Scan the records below for the line containing "was alleen mogelijk, omdat" and the line containing "die voortdurend verlangens". Copy both, plus every line between, exactly.

INPUT DATA: Begin

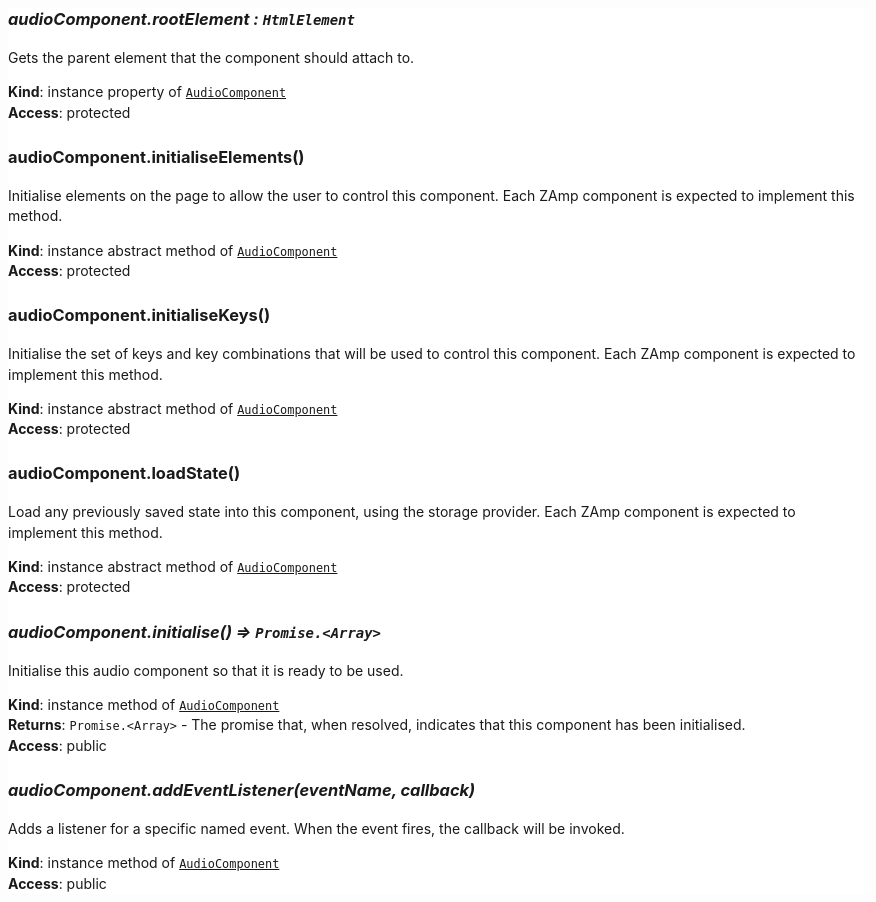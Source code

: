 ### *audioComponent.rootElement : <code>HtmlElement</code>*
Gets the parent element that the component should attach to.

**Kind**: instance property of [<code>AudioComponent</code>](#ZAmp.Components.AudioComponent)  
**Access**: protected  
<a name="ZAmp.Components.AudioComponent+initialiseElements"></a>

### **audioComponent.initialiseElements()**
Initialise elements on the page to allow the user to control this component. Each
ZAmp component is expected to implement this method.

**Kind**: instance abstract method of [<code>AudioComponent</code>](#ZAmp.Components.AudioComponent)  
**Access**: protected  
<a name="ZAmp.Components.AudioComponent+initialiseKeys"></a>

### **audioComponent.initialiseKeys()**
Initialise the set of keys and key combinations that will be used to control this
component. Each ZAmp component is expected to implement this method.

**Kind**: instance abstract method of [<code>AudioComponent</code>](#ZAmp.Components.AudioComponent)  
**Access**: protected  
<a name="ZAmp.Components.AudioComponent+loadState"></a>

### **audioComponent.loadState()**
Load any previously saved state into this component, using the storage provider. Each 
ZAmp component is expected to implement this method.

**Kind**: instance abstract method of [<code>AudioComponent</code>](#ZAmp.Components.AudioComponent)  
**Access**: protected  
<a name="ZAmp.Components.AudioComponent+initialise"></a>

### *audioComponent.initialise() ⇒ <code>Promise.&lt;Array&gt;</code>*
Initialise this audio component so that it is ready to be used.

**Kind**: instance method of [<code>AudioComponent</code>](#ZAmp.Components.AudioComponent)  
**Returns**: <code>Promise.&lt;Array&gt;</code> - The promise that, when resolved, indicates that this component
has been initialised.  
**Access**: public  
<a name="ZAmp.Components.AudioComponent+addEventListener"></a>

### *audioComponent.addEventListener(eventName, callback)*
Adds a listener for a specific named event. When the event fires,
the callback will be invoked.

**Kind**: instance method of [<code>AudioComponent</code>](#ZAmp.Components.AudioComponent)  
**Access**: public  
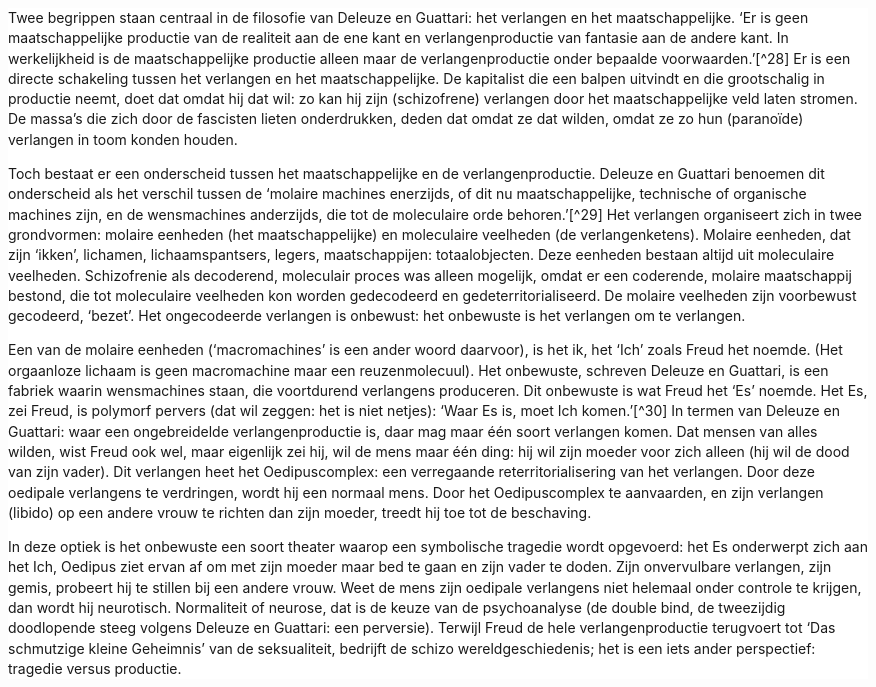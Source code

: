 Twee begrippen staan centraal in de filosofie van Deleuze en Guattari:
het verlangen en het maatschappelijke. ‘Er is geen maatschappelijke
productie van de realiteit aan de ene kant en verlangenproductie van
fantasie aan de andere kant. In werkelijkheid is de maatschappelijke
productie alleen maar de verlangenproductie onder bepaalde
voorwaarden.’[^28] Er is een directe schakeling tussen het verlangen en
het maatschappelijke. De kapitalist die een balpen uitvindt en die
grootschalig in productie neemt, doet dat omdat hij dat wil: zo kan hij
zijn (schizofrene) verlangen door het maatschappelijke veld laten
stromen. De massa’s die zich door de fascisten lieten onderdrukken,
deden dat omdat ze dat wilden, omdat ze zo hun (paranoïde) verlangen in
toom konden houden.

Toch bestaat er een onderscheid tussen het maatschappelijke en de
verlangenproductie. Deleuze en Guattari benoemen dit onderscheid als het
verschil tussen de ‘molaire machines enerzijds, of dit nu
maatschappelijke, technische of organische machines zijn, en de
wensmachines anderzijds, die tot de moleculaire orde behoren.’[^29] Het
verlangen organiseert zich in twee grondvormen: molaire eenheden (het
maatschappelijke) en moleculaire veelheden (de verlangenketens). Molaire
eenheden, dat zijn ‘ikken’, lichamen, lichaamspantsers, legers,
maatschappijen: totaalobjecten. Deze eenheden bestaan altijd uit
moleculaire veelheden. Schizofrenie als decoderend, moleculair proces
was alleen mogelijk, omdat er een coderende, molaire maatschappij
bestond, die tot moleculaire veelheden kon worden gedecodeerd en
gedeterritorialiseerd. De molaire veelheden zijn voorbewust gecodeerd,
‘bezet’. Het ongecodeerde verlangen is onbewust: het onbewuste is het
verlangen om te verlangen.

Een van de molaire eenheden (‘macromachines’ is een ander woord
daarvoor), is het ik, het ‘Ich’ zoals Freud het noemde. (Het orgaanloze
lichaam is geen macromachine maar een reuzenmolecuul). Het onbewuste,
schreven Deleuze en Guattari, is een fabriek waarin wensmachines staan,
die voortdurend verlangens produceren. Dit onbewuste is wat Freud het
‘Es’ noemde. Het Es, zei Freud, is polymorf pervers (dat wil zeggen: het
is niet netjes): ‘Waar Es is, moet Ich komen.’[^30] In termen van
Deleuze en Guattari: waar een ongebreidelde verlangenproductie is, daar
mag maar één soort verlangen komen. Dat mensen van alles wilden, wist
Freud ook wel, maar eigenlijk zei hij, wil de mens maar één ding: hij
wil zijn moeder voor zich alleen (hij wil de dood van zijn vader). Dit
verlangen heet het Oedipuscomplex: een verregaande reterritorialisering
van het verlangen. Door deze oedipale verlangens te verdringen, wordt
hij een normaal mens. Door het Oedipuscomplex te aanvaarden, en zijn
verlangen (libido) op een andere vrouw te richten dan zijn moeder,
treedt hij toe tot de beschaving.

In deze optiek is het onbewuste een soort theater waarop een symbolische
tragedie wordt opgevoerd: het Es onderwerpt zich aan het Ich, Oedipus
ziet ervan af om met zijn moeder maar bed te gaan en zijn vader te
doden. Zijn onvervulbare verlangen, zijn gemis, probeert hij te stillen
bij een andere vrouw. Weet de mens zijn oedipale verlangens niet
helemaal onder controle te krijgen, dan wordt hij neurotisch.
Normaliteit of neurose, dat is de keuze van de psychoanalyse (de double
bind, de tweezijdig doodlopende steeg volgens Deleuze en Guattari: een
perversie). Terwijl Freud de hele verlangenproductie terugvoert tot ‘Das
schmutzige kleine Geheimnis’ van de seksualiteit, bedrijft de schizo
wereldgeschiedenis; het is een iets ander perspectief: tragedie versus
productie.
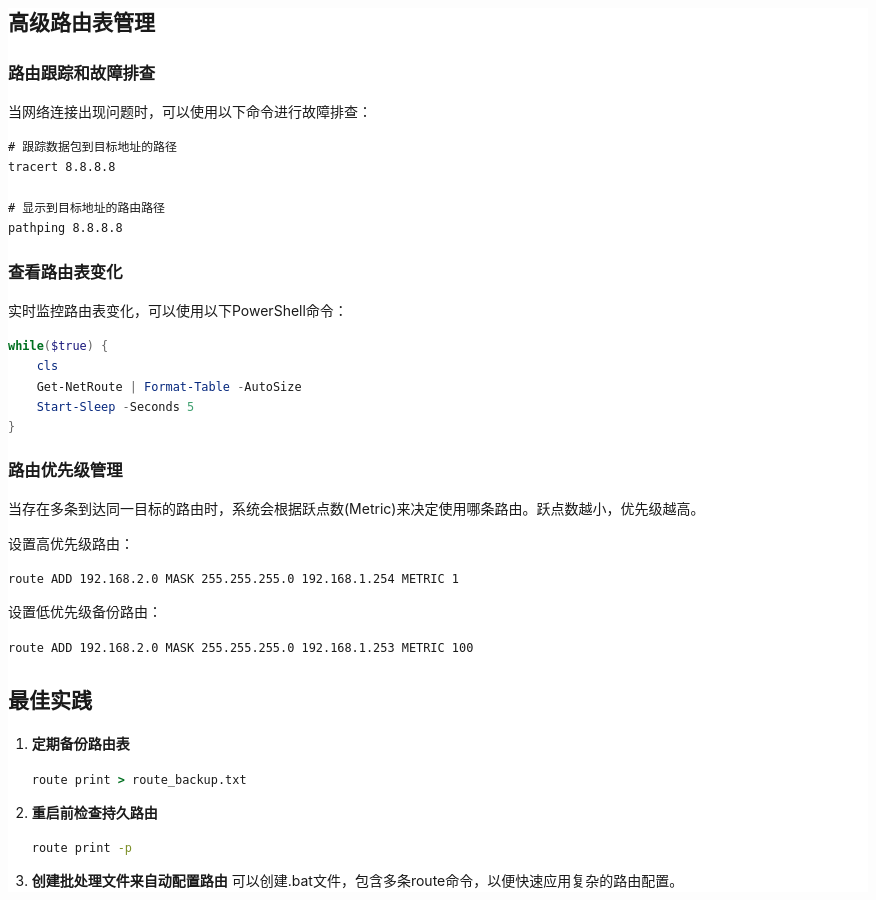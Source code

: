 ## 高级路由表管理

### 路由跟踪和故障排查

当网络连接出现问题时，可以使用以下命令进行故障排查：

```cmd
# 跟踪数据包到目标地址的路径
tracert 8.8.8.8

# 显示到目标地址的路由路径
pathping 8.8.8.8
```

### 查看路由表变化

实时监控路由表变化，可以使用以下PowerShell命令：

```powershell
while($true) {
    cls
    Get-NetRoute | Format-Table -AutoSize
    Start-Sleep -Seconds 5
}
```

### 路由优先级管理

当存在多条到达同一目标的路由时，系统会根据跃点数(Metric)来决定使用哪条路由。跃点数越小，优先级越高。

设置高优先级路由：

```cmd
route ADD 192.168.2.0 MASK 255.255.255.0 192.168.1.254 METRIC 1
```

设置低优先级备份路由：

```cmd
route ADD 192.168.2.0 MASK 255.255.255.0 192.168.1.253 METRIC 100
```

## 最佳实践

1. **定期备份路由表**
   ```cmd
   route print > route_backup.txt
   ```

2. **重启前检查持久路由**
   ```cmd
   route print -p
   ```

3. **创建批处理文件来自动配置路由**
   可以创建.bat文件，包含多条route命令，以便快速应用复杂的路由配置。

INPUT DATA: End

▸ COMPLETED TASK:
was alleen mogelijk, omdat er een coderende, molaire maatschappij
bestond, die tot moleculaire veelheden kon worden gedecodeerd en
gedeterritorialiseerd. De molaire veelheden zijn voorbewust gecodeerd,
‘bezet’. Het ongecodeerde verlangen is onbewust: het onbewuste is het
verlangen om te verlangen.

Een van de molaire eenheden (‘macromachines’ is een ander woord
daarvoor), is het ik, het ‘Ich’ zoals Freud het noemde. (Het orgaanloze
lichaam is geen macromachine maar een reuzenmolecuul). Het onbewuste,
schreven Deleuze en Guattari, is een fabriek waarin wensmachines staan,
die voortdurend verlangens produceren. Dit onbewuste is wat Freud het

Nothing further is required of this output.